Call up on the Wednesday (only 40 mins wait this time), sorry sir, there actually wasn’t an outage on the days we said there was, so we’ll need to send an engineer round. Next appointment is in 10 days.
Engineer comes 10 days later, straight away says “I know what the problem is, they’ve connected you to the wrong box, you’ll need to call them back, tell them what they’ve done, and they’ll need to cancel your whole package and set up a new one. I can’t connect you to the right box without their approval [computer says no etc]”.
Called BT, tell them what the engineer said, “sorry sir, we need to wait up to 72 hours for the engineer’s report to come through because we can’t action instructions on the customer’s word alone.
Wait 72 hours, call them back, engineer’s report has gone through, ok sir, we’ll reconnect you in 7 days.
7 days comes, reconnection FINALLY, internet works. They send a new router without asking me for some reason.
Get a call from their “customer services” manager, as I’d raised a complaint right from the start. “Sorry for your inconvenience, you won’t be billed for the month you were without service, and here’s £40 goodwill credit on your account”. Fair enough.
Next bill arrives a week later, £15 more expensive because I lost the promotional rate by moving house, £7.95 charge for the delivery of the router I never asked for, full charge for the month without Internet. Email the customer relations manager back, no response after a week.
Called up to query the bill, got put through to the Indian call centre. After half an hour of repeating myself, “sorry sir, we will amend the bill, refund you for the router delivery, and credit your account.”
1 week later, nothing, call up again, this time get put through to the UK call centre. Ask to log a complaint, ask to speak to the complaint manager I spoke to before, “yes sir, sorry, I have emailed her now, a complaint has been raised, she will call you within a couple of days.

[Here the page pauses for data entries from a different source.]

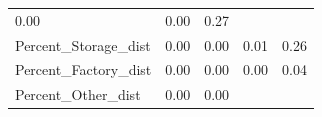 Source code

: \documentclass[]{article}
\begin{document}
\begin{longtable}[]{@{}lllll@{}}
\begin{minipage}[t]{0.09\columnwidth}
0.00\strut
\end{minipage} & \begin{minipage}[t]{0.09\columnwidth}\raggedright\strut
0.00\strut
\end{minipage} & \begin{minipage}[t]{0.11\columnwidth}\raggedright\strut
0.27\strut
\end{minipage}\tabularnewline
\begin{minipage}[t]{0.49\columnwidth}\raggedright\strut
Percent\_Storage\_dist\strut
\end{minipage} & \begin{minipage}[t]{0.08\columnwidth}\raggedright\strut
0.00\strut
\end{minipage} & \begin{minipage}[t]{0.09\columnwidth}\raggedright\strut
0.00\strut
\end{minipage} & \begin{minipage}[t]{0.09\columnwidth}\raggedright\strut
0.01\strut
\end{minipage} & \begin{minipage}[t]{0.11\columnwidth}\raggedright\strut
0.26\strut
\end{minipage}\tabularnewline
\begin{minipage}[t]{0.49\columnwidth}\raggedright\strut
Percent\_Factory\_dist\strut
\end{minipage} & \begin{minipage}[t]{0.08\columnwidth}\raggedright\strut
0.00\strut
\end{minipage} & \begin{minipage}[t]{0.09\columnwidth}\raggedright\strut
0.00\strut
\end{minipage} & \begin{minipage}[t]{0.09\columnwidth}\raggedright\strut
0.00\strut
\end{minipage} & \begin{minipage}[t]{0.11\columnwidth}\raggedright\strut
0.04\strut
\end{minipage}\tabularnewline
\begin{minipage}[t]{0.49\columnwidth}\raggedright\strut
Percent\_Other\_dist\strut
\end{minipage} & \begin{minipage}[t]{0.08\columnwidth}\raggedright\strut
0.00\strut
\end{minipage} & \begin{minipage}[t]{0.09\columnwidth}\raggedright\strut
0.00\strut
\end{minipage} & \begin{minipage}[t]{0.09\columnwidth}\raggedright\strut

\end{minipage}
\end{longtable}
\end{document}

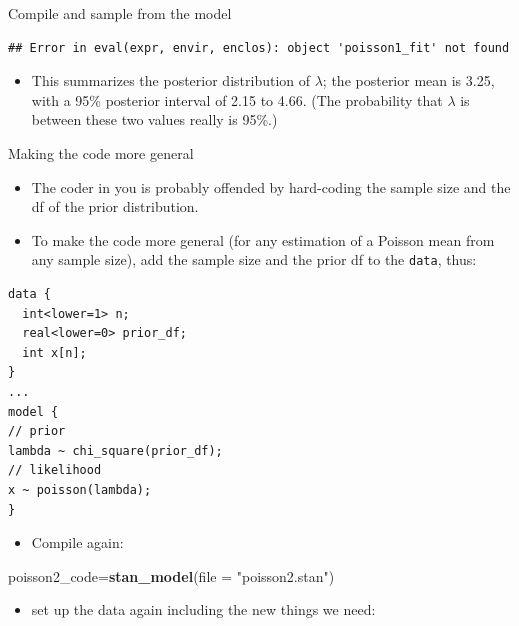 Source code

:\documentclass[ignorenonframetext,]{beamer}
\newenvironment{Shaded}{\begin{snugshade}}{\end{snugshade}}
\newcommand{\DataTypeTok}[1]{\textcolor[rgb]{0.13,0.29,0.53}{#1}}
\newcommand{\KeywordTok}[1]{\textcolor[rgb]{0.13,0.29,0.53}{\textbf{#1}}}
\newcommand{\NormalTok}[1]{#1}
\newcommand{\StringTok}[1]{\textcolor[rgb]{0.31,0.60,0.02}{#1}}
\providecommand{\tightlist}{%
  \setlength{\itemsep}{0pt}\setlength{\parskip}{0pt}}
\begin{document}
\begin{frame}[fragile]{Compile and sample from the model}
\begin{verbatim}
## Error in eval(expr, envir, enclos): object 'poisson1_fit' not found
\end{verbatim}

\begin{itemize}
\tightlist
\item
  This summarizes the posterior distribution of \(\lambda\); the
  posterior mean is 3.25, with a 95\% posterior interval of 2.15 to
  4.66. (The probability that \(\lambda\) is between these two values
  really is 95\%.)
\end{itemize}

\end{frame}

\begin{frame}[fragile]{Making the code more general}
\protect\hypertarget{making-the-code-more-general}{}

\begin{itemize}
\tightlist
\item
  The coder in you is probably offended by hard-coding the sample size
  and the df of the prior distribution.
\item
  To make the code more general (for any estimation of a Poisson mean
  from any sample size), add the sample size and the prior df to the
  \texttt{data}, thus:
\end{itemize}

\begin{verbatim}
data {
  int<lower=1> n;
  real<lower=0> prior_df;
  int x[n];
}
...
model {
// prior
lambda ~ chi_square(prior_df);
// likelihood
x ~ poisson(lambda);
}
\end{verbatim}

\begin{itemize}
\tightlist
\item
  Compile again:
\end{itemize}

\begin{Shaded}
\begin{Highlighting}[]
\NormalTok{poisson2_code=}\KeywordTok{stan_model}\NormalTok{(}\DataTypeTok{file =} \StringTok{"poisson2.stan"}\NormalTok{)}
\end{Highlighting}
\end{Shaded}

\begin{itemize}
\tightlist
\item
  set up the data again including the new things we need:
\end{itemize}


\end{frame}
\end{document}
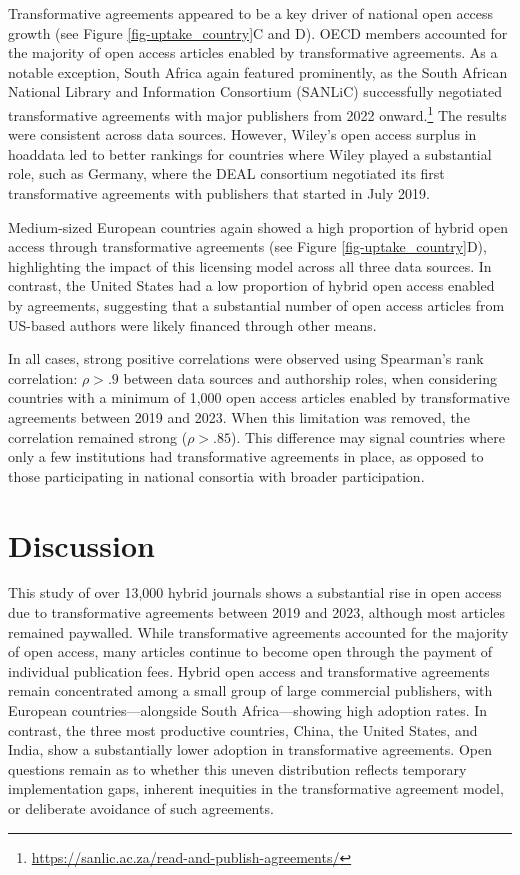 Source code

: \documentclass[a4paper,man,floatsintext,longtable,noextraspace,10pt]{apa6}
\begin{document}
Transformative agreements appeared to be a key driver of national open
access growth (see Figure \ref{fig-uptake_country}C and D). OECD members
accounted for the majority of open access articles enabled by
transformative agreements. As a notable exception, South Africa again
featured prominently, as the South African National Library and
Information Consortium (SANLiC) successfully negotiated transformative
agreements with major publishers from 2022 onward.\footnote{\url{https://sanlic.ac.za/read-and-publish-agreements/}}
The results were consistent across data sources. However, Wiley's open
access surplus in hoaddata led to better rankings for countries where
Wiley played a substantial role, such as Germany, where the DEAL
consortium negotiated its first transformative agreements with
publishers that started in July 2019.

Medium-sized European countries again showed a high proportion of hybrid
open access through transformative agreements (see Figure
\ref{fig-uptake_country}D), highlighting the impact of this licensing
model across all three data sources. In contrast, the United States had
a low proportion of hybrid open access enabled by agreements, suggesting
that a substantial number of open access articles from US-based authors
were likely financed through other means.

In all cases, strong positive correlations were observed using
Spearman's rank correlation: \(\rho > .9\) between data sources and
authorship roles, when considering countries with a minimum of 1,000
open access articles enabled by transformative agreements between 2019
and 2023. When this limitation was removed, the correlation remained
strong (\(\rho > .85\)). This difference may signal countries where only
a few institutions had transformative agreements in place, as opposed to
those participating in national consortia with broader participation.

\section{Discussion}\label{discussion}

This study of over 13,000 hybrid journals shows a substantial rise in
open access due to transformative agreements between 2019 and 2023,
although most articles remained paywalled. While transformative
agreements accounted for the majority of open access, many articles
continue to become open through the payment of individual publication
fees. Hybrid open access and transformative agreements remain
concentrated among a small group of large commercial publishers, with
European countries---alongside South Africa---showing high adoption
rates. In contrast, the three most productive countries, China, the
United States, and India, show a substantially lower adoption in
transformative agreements. Open questions remain as to whether this
uneven distribution reflects temporary implementation gaps, inherent
inequities in the transformative agreement model, or deliberate
avoidance of such agreements.
\end{document}
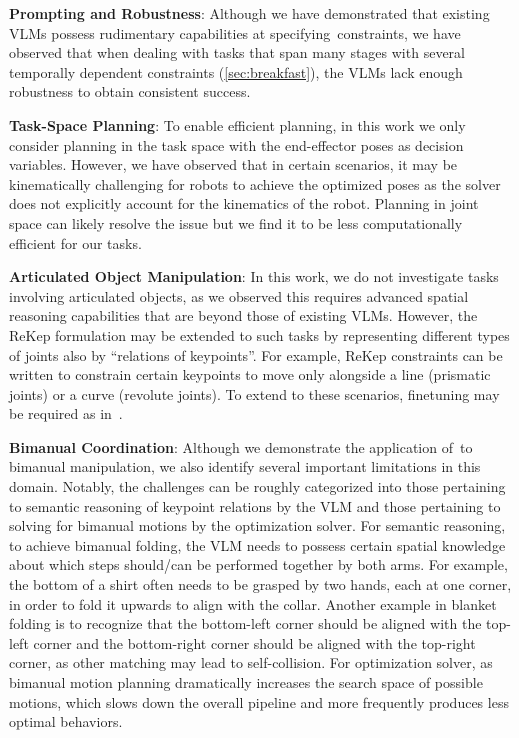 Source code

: \textbf{Prompting and Robustness}: Although we have demonstrated that existing VLMs possess rudimentary capabilities at specifying~\algabrvname constraints, we have observed that when dealing with tasks that span many stages with several temporally dependent constraints (\ref{sec:breakfast}), the VLMs lack enough robustness to obtain consistent success.

\textbf{Task-Space Planning}: To enable efficient planning, in this work we only consider planning in the task space with the end-effector poses as decision variables. However, we have observed that in certain scenarios, it may be kinematically challenging for robots to achieve the optimized poses as the solver does not explicitly account for the kinematics of the robot. Planning in joint space can likely resolve the issue but we find it to be less computationally efficient for our tasks.

\textbf{Articulated Object Manipulation}: In this work, we do not investigate tasks involving articulated objects, as we observed this requires advanced spatial reasoning capabilities that are beyond those of existing VLMs. However, the ReKep formulation may be extended to such tasks by representing different types of joints also by ``relations of keypoints''. For example, ReKep constraints can be written to constrain certain keypoints to move only alongside a line (prismatic joints) or a curve (revolute joints). To extend to these scenarios, finetuning may be required as in~\cite{li2024manipllm,xia2023kinematic,huang2024a3vlm}.

\textbf{Bimanual Coordination}: Although we demonstrate the application of~\algabrvname to bimanual manipulation, we also identify several important limitations in this domain. Notably, the challenges can be roughly categorized into those pertaining to semantic reasoning of keypoint relations by the VLM and those pertaining to solving for bimanual motions by the optimization solver.
For semantic reasoning, to achieve bimanual folding, the VLM needs to possess certain spatial knowledge about which steps should/can be performed together by both arms. For example, the bottom of a shirt often needs to be grasped by two hands, each at one corner, in order to fold it upwards to align with the collar. Another example in blanket folding is to recognize that the bottom-left corner should be aligned with the top-left corner and the bottom-right corner should be aligned with the top-right corner, as other matching may lead to self-collision.
For optimization solver, as bimanual motion planning dramatically increases the search space of possible motions, which slows down the overall pipeline and more frequently produces less optimal behaviors.

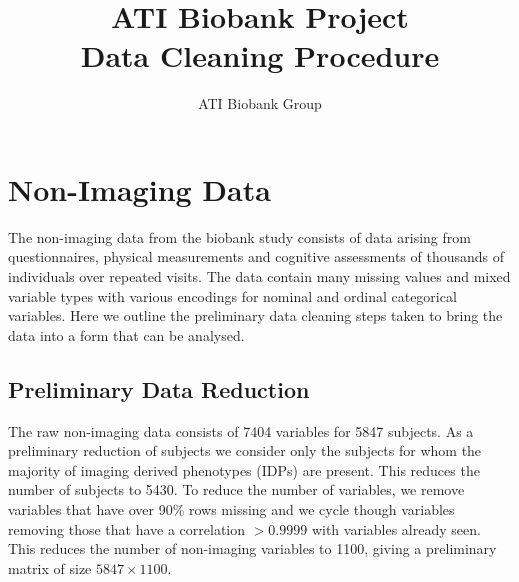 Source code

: \documentclass{article}
\begin{document}
\title{ATI Biobank Project \\ Data Cleaning Procedure}

\author{ATI Biobank Group}
\maketitle


\section{Non-Imaging Data}
The non-imaging data from the biobank study consists of data arising from questionnaires, physical measurements and cognitive assessments of thousands of individuals over repeated visits. The data contain many missing values and mixed variable types with various encodings for nominal and ordinal categorical variables. Here we outline the preliminary data cleaning steps taken to bring the data into a form that can be analysed.


\subsection*{Preliminary Data Reduction}
The raw non-imaging data consists of 7404 variables for 5847 subjects. As a preliminary reduction of subjects we consider only the subjects for whom the majority of imaging derived phenotypes (IDPs) are present. This reduces the number of subjects to 5430. To reduce the number of variables, we remove variables that have over 90\% rows missing and we cycle though variables removing those that have a correlation $>0.9999$ with variables already seen. This reduces the number of non-imaging variables to 1100, giving a preliminary matrix of size $5847 \times 1100$.
\end{document}
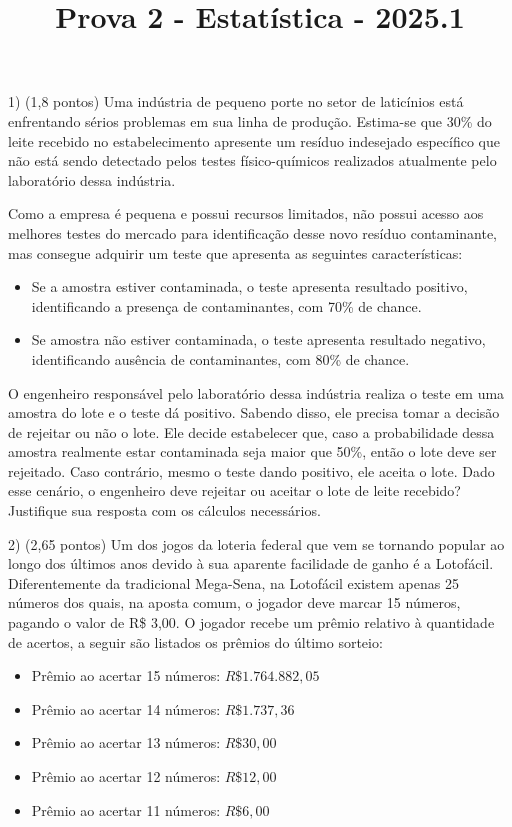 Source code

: \documentclass[12pt]{article}
\title{Prova 2 - Estatística - 2025.1}
\begin{document}
\date{}
\maketitle

1) (1,8 pontos) Uma  indústria de pequeno porte no setor de laticínios  está enfrentando sérios problemas em sua linha de produção.
 Estima-se que 30\% do leite recebido no estabelecimento apresente um resíduo indesejado específico que não está sendo detectado pelos testes físico-químicos realizados atualmente pelo laboratório dessa indústria. 

Como a empresa é pequena e possui recursos limitados, não possui acesso aos melhores testes do mercado para identificação desse novo resíduo contaminante,
mas consegue adquirir um teste que apresenta as seguintes características:
 
\begin{itemize}
    \item Se a amostra estiver contaminada, o teste apresenta resultado positivo, identificando a presença de contaminantes, com 70\% de chance.
    \item Se amostra não estiver contaminada, o teste apresenta resultado negativo, identificando ausência de contaminantes, com 80\% de chance.
\end{itemize}

O engenheiro responsável pelo laboratório dessa indústria realiza o teste em uma amostra do lote e o teste dá positivo. 
Sabendo disso, ele precisa tomar a decisão de rejeitar ou não o lote. 
Ele decide estabelecer que, caso a probabilidade dessa amostra realmente estar contaminada seja maior que 50\%, então o lote deve ser rejeitado.
Caso contrário, mesmo o teste dando positivo, ele aceita o lote. Dado esse cenário, o engenheiro deve rejeitar ou aceitar o lote de leite recebido? Justifique sua resposta com os cálculos necessários. 


\vspace{5px}

2) (2,65 pontos) Um dos jogos da loteria federal que vem se tornando popular ao longo dos últimos anos devido à sua aparente facilidade de ganho é a Lotofácil.
 Diferentemente da tradicional Mega-Sena, na Lotofácil existem apenas 25 números dos quais, na aposta comum, o jogador
deve marcar 15 números, pagando o valor de R\$ 3,00. O jogador recebe um prêmio relativo à quantidade de acertos, a seguir são listados os prêmios do último sorteio:
\begin{itemize}
    \item Prêmio ao acertar 15 números: 	$R\$ 1.764.882,05$
    \item Prêmio ao acertar 14 números: 	$R\$ 1.737,36$
    \item Prêmio ao acertar 13 números: 	$R\$ 30,00$
    \item Prêmio ao acertar 12 números: 	$R\$ 12,00$
    \item Prêmio ao acertar 11 números: 	$R\$ 6,00$ 
\end{itemize}
\end{document}
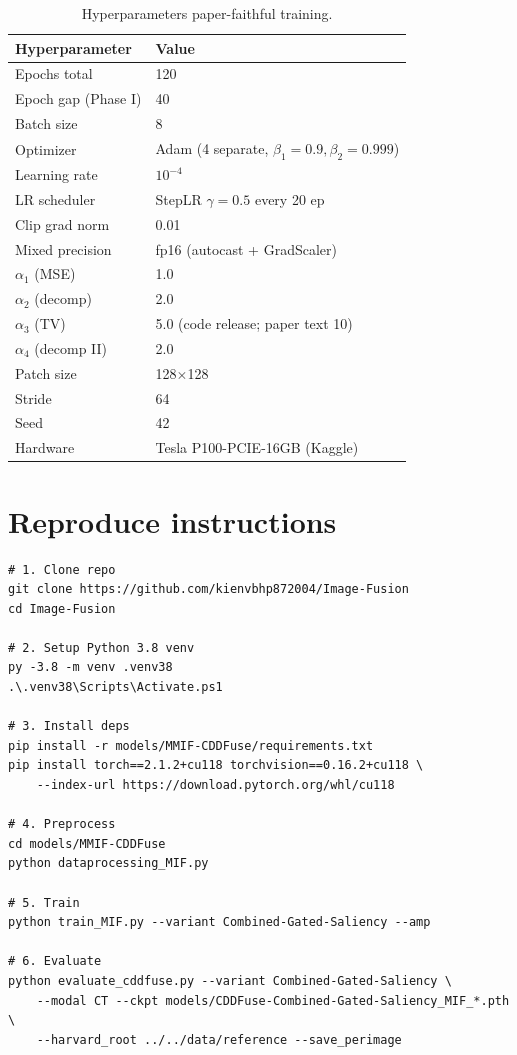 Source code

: \begin{table}[h]
\centering
\caption{Hyperparameters paper-faithful training.}
\begin{tabular}{ll}
\toprule
Hyperparameter & Value \\
\midrule
Epochs total          & 120 \\
Epoch gap (Phase I)   & 40 \\
Batch size            & 8 \\
Optimizer             & Adam (4 separate, $\beta_1=0.9, \beta_2=0.999$) \\
Learning rate         & $10^{-4}$ \\
LR scheduler          & StepLR $\gamma=0.5$ every 20 ep \\
Clip grad norm        & 0.01 \\
Mixed precision       & fp16 (autocast + GradScaler) \\
$\alpha_1$ (MSE)      & 1.0 \\
$\alpha_2$ (decomp)   & 2.0 \\
$\alpha_3$ (TV)       & 5.0 (code release; paper text 10) \\
$\alpha_4$ (decomp II)& 2.0 \\
Patch size            & 128$\times$128 \\
Stride                & 64 \\
Seed                  & 42 \\
Hardware              & Tesla P100-PCIE-16GB (Kaggle) \\
\bottomrule
\end{tabular}
\end{table}

\section{Reproduce instructions}
\label{app:reproduce}

\begin{verbatim}
# 1. Clone repo
git clone https://github.com/kienvbhp872004/Image-Fusion
cd Image-Fusion

# 2. Setup Python 3.8 venv
py -3.8 -m venv .venv38
.\.venv38\Scripts\Activate.ps1

# 3. Install deps
pip install -r models/MMIF-CDDFuse/requirements.txt
pip install torch==2.1.2+cu118 torchvision==0.16.2+cu118 \
    --index-url https://download.pytorch.org/whl/cu118

# 4. Preprocess
cd models/MMIF-CDDFuse
python dataprocessing_MIF.py

# 5. Train
python train_MIF.py --variant Combined-Gated-Saliency --amp

# 6. Evaluate
python evaluate_cddfuse.py --variant Combined-Gated-Saliency \
    --modal CT --ckpt models/CDDFuse-Combined-Gated-Saliency_MIF_*.pth \
    --harvard_root ../../data/reference --save_perimage
\end{verbatim}
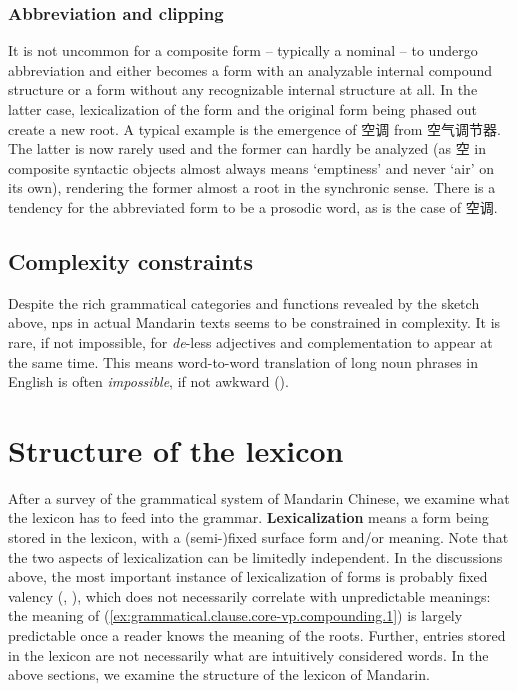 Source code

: \documentclass[UTF8, a4paper, oneside, scheme=plain, 12pt]{ctexrep}
\newcommand*{\concept}[1]{\textbf{#1}}
\newcommand{\form}[1]{\emph{#1}}
\newcommand{\translate}[1]{`#1'}
\begin{document}
\subsubsection{Abbreviation and clipping}\label{sec:grammatical.np.derivation.abbreviation}

It is not uncommon for a composite form -- typically a nominal -- to undergo abbreviation
and either becomes a form with an analyzable internal compound structure
or a form without any recognizable internal structure at all.
In the latter case, lexicalization of the form and the original form being phased out
create a new root.
A typical example is the emergence of 空调 from 空气调节器.
The latter is now rarely used
and the former can hardly be analyzed 
(as 空 in composite syntactic objects almost always means \translate{emptiness} and never \translate{air} on its own),
rendering the former almost a root in the synchronic sense.
There is a tendency for the abbreviated form to be a prosodic word,
as is the case of 空调.

\subsection{Complexity constraints}\label{sec:grammatical.np.complexity}

Despite the rich grammatical categories and functions revealed by the sketch above,
\acp{np} in actual Mandarin texts seems to be constrained in complexity.
It is rare, if not impossible, for \form{de}-less adjectives and complementation to appear at the same time.
This means word-to-word translation of long noun phrases in English is often \emph{impossible},
if not awkward ().

\section{Structure of the lexicon}\label{sec:grammatical.lexicon}

After a survey of the grammatical system of Mandarin Chinese,
we examine what the lexicon has to feed into the grammar.
\concept{Lexicalization} means a form being stored in the lexicon,
with a (semi-)fixed surface form and/or meaning.
Note that the two aspects of lexicalization can be limitedly independent.
In the discussions above, the most important instance of lexicalization of forms
is probably fixed valency
(, ),
which does not necessarily correlate with unpredictable meanings:
the meaning of (\ref{ex:grammatical.clause.core-vp.compounding.1}) is largely predictable
once a reader knows the meaning of the roots.
Further, entries stored in the lexicon are not necessarily what are intuitively considered words.
In the above sections, we examine the structure of the lexicon of Mandarin.
\end{document}
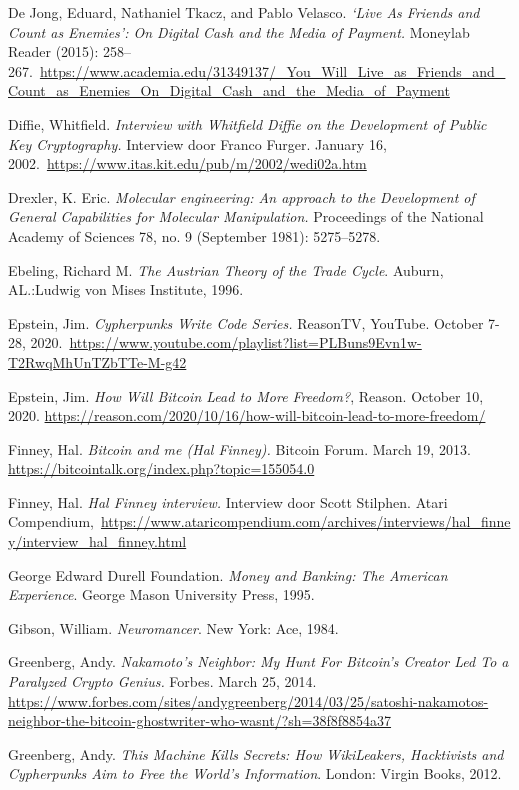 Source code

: \documentclass[
  a5paper,
  smalldemyvopaper,11pt,twoside,onecolumn,openright,extrafontsizes,
hidelinks]{memoir}
\begin{document}
De Jong, Eduard, Nathaniel Tkacz, and Pablo Velasco. \emph{`Live As
Friends and Count as Enemies': On Digital Cash and the Media of
Payment.} Moneylab Reader (2015):
258--267.~\url{https://www.academia.edu/31349137/_You_Will_Live_as_Friends_and_Count_as_Enemies_On_Digital_Cash_and_the_Media_of_Payment}

Diffie, Whitfield. \emph{Interview with Whitfield Diffie on the
Development of Public Key Cryptography.} Interview door Franco Furger.
January 16, 2002.~\url{https://www.itas.kit.edu/pub/m/2002/wedi02a.htm}

Drexler, K. Eric. \emph{Molecular engineering: An approach to the
Development of General Capabilities for Molecular Manipulation.}
Proceedings of the National Academy of Sciences 78, no. 9 (September
1981): 5275--5278.

Ebeling, Richard M. \emph{The Austrian Theory of the Trade Cycle}.
Auburn, AL.:Ludwig von Mises Institute, 1996.

Epstein, Jim. \emph{Cypherpunks Write Code Series.} ReasonTV, YouTube.
October 7-28,
2020.~\url{https://www.youtube.com/playlist?list=PLBuns9Evn1w-T2RwqMhUnTZbTTe-M-g42}

Epstein, Jim. \emph{How Will Bitcoin Lead to More Freedom?}, Reason.
October 10, 2020.
\url{https://reason.com/2020/10/16/how-will-bitcoin-lead-to-more-freedom/}

Finney, Hal. \emph{Bitcoin and me (Hal Finney).} Bitcoin Forum. March
19, 2013. \url{https://bitcointalk.org/index.php?topic=155054.0}

Finney, Hal. \emph{Hal Finney interview.} Interview door Scott Stilphen.
Atari
Compendium,~\url{https://www.ataricompendium.com/archives/interviews/hal_finney/interview_hal_finney.html}

George Edward Durell Foundation. \emph{Money and Banking: The American
Experience}. George Mason University Press, 1995.

Gibson, William. \emph{Neuromancer}. New York: Ace, 1984.

Greenberg, Andy. \emph{Nakamoto's Neighbor: My Hunt For Bitcoin's
Creator Led To a Paralyzed Crypto Genius.} Forbes. March 25, 2014.
\url{https://www.forbes.com/sites/andygreenberg/2014/03/25/satoshi-nakamotos-neighbor-the-bitcoin-ghostwriter-who-wasnt/?sh=38f8f8854a37}

Greenberg, Andy. \emph{This Machine Kills Secrets: How WikiLeakers,
Hacktivists and Cypherpunks Aim to Free the World's Information}.
London: Virgin Books, 2012.
\end{document}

2 weeks later, nothing, call them again, this time put through to India. “Sorry sir, there is no record of any complain, nor is there a record of the last two phone calls, the bill has not been amended either.”
At this point. I just gave up.
As soon as they inevitably put their prices up in the new year and I can then ask to get out of the contract without penalty then I will do it. Worst customer services I have ever experienced, and we were saddled with Npower for a short while.
AVOID!!!!!!
The topic ‘BT fibre broadband’ is closed to new replies.